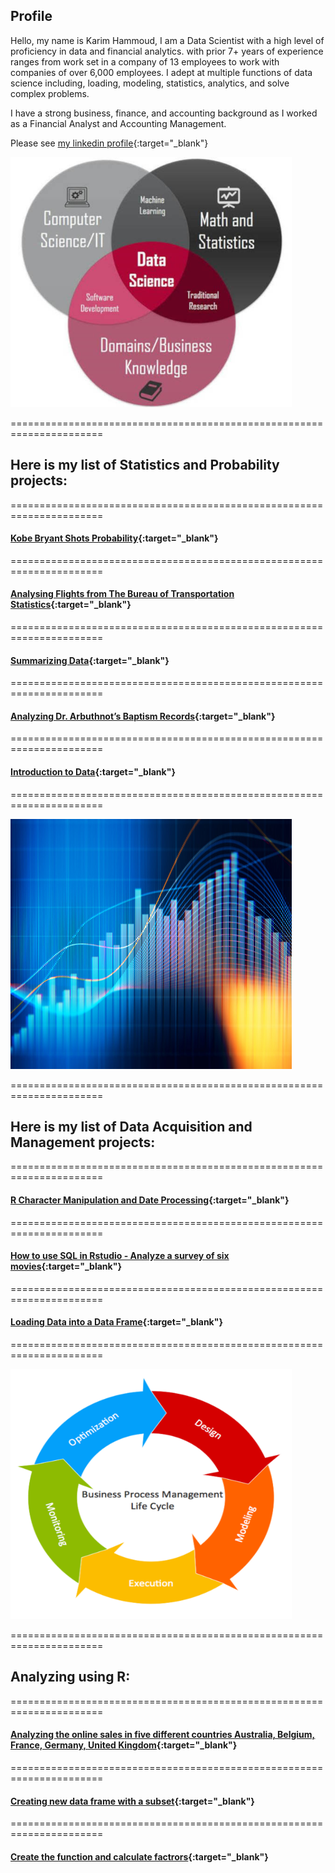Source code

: ## Profile
Hello, my name is Karim Hammoud, I am a Data Scientist with a high level of proficiency in data and financial analytics. with prior 7+ years of experience ranges from work set in a company of 13 employees to work with companies of over 6,000 employees. I adept at multiple functions of data science including, loading, modeling, statistics, analytics, and solve complex problems.

I have a strong business, finance, and accounting background as I worked as a Financial Analyst and Accounting Management.

Please see [my linkedin profile](https://www.linkedin.com/in/karimhamoud/){:target="_blank"}

<img src="images/Image1.jpg" width="450" height="400" >

======================================================================


## Here is my list of Statistics and Probability projects:

======================================================================


#### [Kobe Bryant Shots Probability](https://rpubs.com/karim7mod/659991){:target="_blank"}


======================================================================


#### [Analysing Flights from The Bureau of Transportation Statistics](https://rpubs.com/karim7mod/656751){:target="_blank"}


======================================================================


#### [Summarizing Data](https://rpubs.com/karim7mod/659738){:target="_blank"}


======================================================================


#### [Analyzing Dr. Arbuthnot’s Baptism Records](https://rpubs.com/karim7mod/654382){:target="_blank"}


======================================================================


#### [Introduction to Data](https://rpubs.com/karim7mod/653815){:target="_blank"}


======================================================================

<img src="images/Image2.jpg" width="450" height="400" >

======================================================================


## Here is my list of Data Acquisition and Management projects:


======================================================================


#### [R Character Manipulation and Date Processing](https://rpubs.com/karim7mod/659719){:target="_blank"}


======================================================================


#### [How to use SQL in Rstudio - Analyze a survey of six movies](https://rpubs.com/karim7mod/658836){:target="_blank"}


======================================================================


#### [Loading Data into a Data Frame](https://rpubs.com/karim7mod/653816){:target="_blank"}


======================================================================


<img src="images/Image3.png" width="450" height="400" >

======================================================================

## Analyzing using R:

======================================================================


#### [Analyzing the online sales in five different countries Australia, Belgium, France, Germany, United Kingdom](https://rpubs.com/karim7mod/643107){:target="_blank"}


======================================================================


#### [Creating new data frame with a subset](https://rpubs.com/karim7mod/641568){:target="_blank"}


======================================================================


#### [Create the function and calculate factrors](https://rpubs.com/karim7mod/639344){:target="_blank"}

* [WORK TO COMPLETE] Copy the records word for word, leaving no picture in the copy.

* [REPLY]
Source code

: ## Profile
Hello, my name is Karim Hammoud, I am a Data Scientist with a high level of proficiency in data and financial analytics. with prior 7+ years of experience ranges from work set in a company of 13 employees to work with companies of over 6,000 employees. I adept at multiple functions of data science including, loading, modeling, statistics, analytics, and solve complex problems.

I have a strong business, finance, and accounting background as I worked as a Financial Analyst and Accounting Management.

Please see [my linkedin profile](https://www.linkedin.com/in/karimhamoud/){:target="_blank"}

<img src="images/Image1.jpg" width="450" height="400" >

======================================================================


## Here is my list of Statistics and Probability projects:

======================================================================


#### [Kobe Bryant Shots Probability](https://rpubs.com/karim7mod/659991){:target="_blank"}


======================================================================


#### [Analysing Flights from The Bureau of Transportation Statistics](https://rpubs.com/karim7mod/656751){:target="_blank"}


======================================================================


#### [Summarizing Data](https://rpubs.com/karim7mod/659738){:target="_blank"}


======================================================================


#### [Analyzing Dr. Arbuthnot’s Baptism Records](https://rpubs.com/karim7mod/654382){:target="_blank"}


======================================================================


#### [Introduction to Data](https://rpubs.com/karim7mod/653815){:target="_blank"}


======================================================================

<img src="images/Image2.jpg" width="450" height="400" >

======================================================================


## Here is my list of Data Acquisition and Management projects:


======================================================================


#### [R Character Manipulation and Date Processing](https://rpubs.com/karim7mod/659719){:target="_blank"}


======================================================================


#### [How to use SQL in Rstudio - Analyze a survey of six movies](https://rpubs.com/karim7mod/658836){:target="_blank"}


======================================================================


#### [Loading Data into a Data Frame](https://rpubs.com/karim7mod/653816){:target="_blank"}


======================================================================


<img src="images/Image3.png" width="450" height="400" >

======================================================================

## Analyzing using R:

======================================================================


#### [Analyzing the online sales in five different countries Australia, Belgium, France, Germany, United Kingdom](https://rpubs.com/karim7mod/643107){:target="_blank"}


======================================================================


#### [Creating new data frame with a subset](https://rpubs.com/karim7mod/641568){:target="_blank"}


======================================================================


#### [Create the function and calculate factrors](https://rpubs.com/karim7mod/639344){:target="_blank"}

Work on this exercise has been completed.